> _Work request_
Pick up at the line with "3. **Mezclar y". Write it out exactly, along with each later line through the end of the data, and nothing more.

> _Extracted material_
• • • • • • •

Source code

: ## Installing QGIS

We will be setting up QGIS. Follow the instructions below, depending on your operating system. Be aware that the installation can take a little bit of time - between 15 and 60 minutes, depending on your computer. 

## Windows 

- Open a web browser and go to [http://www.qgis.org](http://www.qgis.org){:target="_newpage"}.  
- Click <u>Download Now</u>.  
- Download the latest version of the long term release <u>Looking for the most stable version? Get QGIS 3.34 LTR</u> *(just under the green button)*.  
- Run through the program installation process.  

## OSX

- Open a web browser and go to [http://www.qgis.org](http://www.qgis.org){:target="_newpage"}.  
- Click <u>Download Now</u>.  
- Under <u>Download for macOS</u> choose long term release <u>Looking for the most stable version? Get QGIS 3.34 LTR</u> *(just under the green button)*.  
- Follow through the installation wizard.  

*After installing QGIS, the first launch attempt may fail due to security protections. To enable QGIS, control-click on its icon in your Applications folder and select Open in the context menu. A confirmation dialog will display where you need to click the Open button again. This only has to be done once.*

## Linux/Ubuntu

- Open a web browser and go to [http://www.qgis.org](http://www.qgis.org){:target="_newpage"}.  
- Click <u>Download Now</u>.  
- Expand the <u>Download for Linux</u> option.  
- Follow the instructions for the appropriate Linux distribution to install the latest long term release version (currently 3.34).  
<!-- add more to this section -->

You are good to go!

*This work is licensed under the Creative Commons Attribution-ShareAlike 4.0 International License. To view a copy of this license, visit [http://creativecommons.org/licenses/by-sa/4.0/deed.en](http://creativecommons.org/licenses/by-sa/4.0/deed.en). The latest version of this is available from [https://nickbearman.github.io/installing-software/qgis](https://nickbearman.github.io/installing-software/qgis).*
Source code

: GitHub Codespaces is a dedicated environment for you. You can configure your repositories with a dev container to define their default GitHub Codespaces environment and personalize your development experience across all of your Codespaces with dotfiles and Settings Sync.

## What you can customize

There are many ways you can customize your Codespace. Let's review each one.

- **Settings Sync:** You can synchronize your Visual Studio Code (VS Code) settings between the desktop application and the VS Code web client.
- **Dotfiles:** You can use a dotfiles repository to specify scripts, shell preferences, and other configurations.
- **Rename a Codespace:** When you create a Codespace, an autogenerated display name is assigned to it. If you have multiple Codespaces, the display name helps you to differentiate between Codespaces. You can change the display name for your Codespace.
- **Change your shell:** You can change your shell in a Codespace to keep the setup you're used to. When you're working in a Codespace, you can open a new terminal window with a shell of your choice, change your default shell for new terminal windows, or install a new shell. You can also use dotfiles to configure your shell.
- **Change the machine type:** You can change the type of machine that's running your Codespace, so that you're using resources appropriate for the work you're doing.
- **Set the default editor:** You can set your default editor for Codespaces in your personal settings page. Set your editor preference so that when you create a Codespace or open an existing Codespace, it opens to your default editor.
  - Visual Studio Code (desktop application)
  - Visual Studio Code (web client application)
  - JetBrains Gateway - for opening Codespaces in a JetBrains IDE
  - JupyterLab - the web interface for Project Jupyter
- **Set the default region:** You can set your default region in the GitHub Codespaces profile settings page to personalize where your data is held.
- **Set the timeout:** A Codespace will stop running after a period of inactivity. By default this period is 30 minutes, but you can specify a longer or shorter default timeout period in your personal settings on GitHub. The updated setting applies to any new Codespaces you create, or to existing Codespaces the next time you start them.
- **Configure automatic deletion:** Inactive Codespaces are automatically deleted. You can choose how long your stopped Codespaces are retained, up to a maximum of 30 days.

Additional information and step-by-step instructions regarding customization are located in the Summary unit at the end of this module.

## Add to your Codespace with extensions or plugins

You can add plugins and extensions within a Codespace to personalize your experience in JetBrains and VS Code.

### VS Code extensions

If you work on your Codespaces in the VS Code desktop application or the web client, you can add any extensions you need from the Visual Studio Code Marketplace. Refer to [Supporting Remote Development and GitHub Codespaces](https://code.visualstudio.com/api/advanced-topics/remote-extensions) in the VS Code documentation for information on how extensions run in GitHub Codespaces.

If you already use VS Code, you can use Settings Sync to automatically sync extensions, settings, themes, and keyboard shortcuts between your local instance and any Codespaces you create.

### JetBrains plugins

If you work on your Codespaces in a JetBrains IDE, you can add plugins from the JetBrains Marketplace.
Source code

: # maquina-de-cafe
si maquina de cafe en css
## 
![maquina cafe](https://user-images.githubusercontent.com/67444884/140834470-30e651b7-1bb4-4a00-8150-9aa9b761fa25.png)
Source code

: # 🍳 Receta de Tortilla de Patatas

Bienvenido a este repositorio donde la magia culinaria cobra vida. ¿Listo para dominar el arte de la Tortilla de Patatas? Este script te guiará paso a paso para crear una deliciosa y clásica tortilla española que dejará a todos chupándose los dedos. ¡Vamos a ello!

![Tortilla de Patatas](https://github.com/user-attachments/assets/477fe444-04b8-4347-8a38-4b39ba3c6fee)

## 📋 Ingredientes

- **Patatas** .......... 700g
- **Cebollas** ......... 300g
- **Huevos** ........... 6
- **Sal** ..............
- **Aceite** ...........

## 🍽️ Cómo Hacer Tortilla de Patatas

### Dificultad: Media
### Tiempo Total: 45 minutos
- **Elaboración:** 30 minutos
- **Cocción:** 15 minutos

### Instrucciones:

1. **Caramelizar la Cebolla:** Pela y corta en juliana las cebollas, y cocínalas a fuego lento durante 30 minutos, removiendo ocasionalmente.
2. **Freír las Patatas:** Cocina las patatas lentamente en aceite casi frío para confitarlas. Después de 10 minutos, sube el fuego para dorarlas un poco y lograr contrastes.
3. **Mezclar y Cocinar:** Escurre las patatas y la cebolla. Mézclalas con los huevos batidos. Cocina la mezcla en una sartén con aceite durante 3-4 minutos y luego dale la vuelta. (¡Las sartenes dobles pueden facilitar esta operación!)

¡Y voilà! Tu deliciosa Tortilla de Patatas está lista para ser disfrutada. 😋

• • • • • • •

> _Response to this task_
3. **Mezclar y Cocinar:** Escurre las patatas y la cebolla. Mézclalas con los huevos batidos. Cocina la mezcla en una sartén con aceite durante 3-4 minutos y luego dale la vuelta. (¡Las sartenes dobles pueden facilitar esta operación!)

¡Y voilà! Tu deliciosa Tortilla de Patatas está lista para ser disfrutada. 😋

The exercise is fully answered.